Do not poach agreements in the tech sector
January 11, 2011
Now, imagine this same phenomenon occurring in Silicon Valley between companies such as Google, Apple, Intel, Adobe, Intuit, and others. The U.S. Justice Department did more than just imagine such a possibility. They investigated it and were not amused by what they found. Turns out that Google had an agreement with Apple to refrain from ‘cold-calling’ each other’s employees. Google CEO Eric Schmidt happened to be on both boards when the agreement was put together. A similar agreement also was in place between Apple and Adobe, Google and Intel as well as Google and Intuit. And lo and behold Pixar and Apple had a ‘do not call’ agreement which likely, at some level, involved Steve Jobs agreeing with Steve Jobs not to recruit from Steve Jobs . The Justice Department launched civil litigations targeting a number of these firms for entering into “understandings” they termed “anti-competitive and which limit employee hiring and retention”. A few weeks ago, Lucasfilm and Pixar joined a group of other firms that have paid undisclosed fines and changed their policies. According to the Justice department, the two firms had an “agreement to resist poaching each other’s animation workers” which had the effect of “limiting competition for high demand digital animators thus depriving them of better opportunities and potentially higher salaries”. The Wall Street Journal reported that other settlements are said to be in the offing.

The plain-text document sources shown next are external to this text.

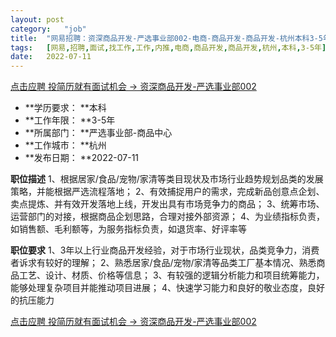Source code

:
 ```yaml
---
layout:	post
category:	"job"
title:	"网易招聘：资深商品开发-严选事业部002-电商-商品开发-商品开发-杭州本科3-5年"
tags:	[网易,招聘,面试,找工作,工作,内推,电商,商品开发,商品开发,杭州,本科,3-5年]
date:	2022-07-11
---
```


[点击应聘 投简历就有面试机会 -> 资深商品开发-严选事业部002](http://mobile.bole.netease.com/bole/boleDetail?id=35213&employeeId=346f03c3cda5f04c&key=all)



- **学历要求： **本科
- **工作年限： **3-5年
- **所属部门： **严选事业部-商品中心
- **工作城市： **杭州
- **发布日期： **2022-07-11



**职位描述**
1、根据居家/食品/宠物/家清等类目现状及市场行业趋势规划品类的发展策略，并能根据严选流程落地；
2、有效捕捉用户的需求，完成新品创意点企划、卖点提炼、并有效开发落地上线，开发出具有市场竞争力的商品；
3、统筹市场、运营部门的对接，根据商品企划思路，合理对接外部资源；
4、为业绩指标负责，如销售额、毛利额等，为服务指标负责，如退货率、好评率等



**职位要求**
1、3年以上行业商品开发经验，对于市场行业现状，品类竞争力，消费者诉求有较好的理解；
2、熟悉居家/食品/宠物/家清等品类工厂基本情况、熟悉商品工艺、设计、材质、价格等信息；
3、有较强的逻辑分析能力和项目统筹能力，能够处理复杂项目并能推动项目进展；
4、快速学习能力和良好的敬业态度，良好的抗压能力



[点击应聘 投简历就有面试机会 -> 资深商品开发-严选事业部002](http://mobile.bole.netease.com/bole/boleDetail?id=35213&employeeId=346f03c3cda5f04c&key=all)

As a headhunter, I cannot count the number of times clients have asked me to refrain from recruiting in certain organizations due to formal or informal agreements between their firms. They may describe a supplier/customer relationship; a potential or actual alliance partnership; common investors, owners or board members among the firms; personal relationships between the CEOs; or fear of retribution should one firm be upset by the actions of the other. And while many of these agreements may have been conceived with the most honorable of fair play intentions it is undeniable that they have an effect on both the free flow of talent and on the free-market pricing of that talent. And while such practices characterize many tight labor markets (think oil patch in Alberta, or financial services in Toronto), I have never heard or read of U.S. Justice Department-styled investigations in Canada’s tech sector, or in any sector for that matter. Lack of means, lack of will, lack of interest…..who knows?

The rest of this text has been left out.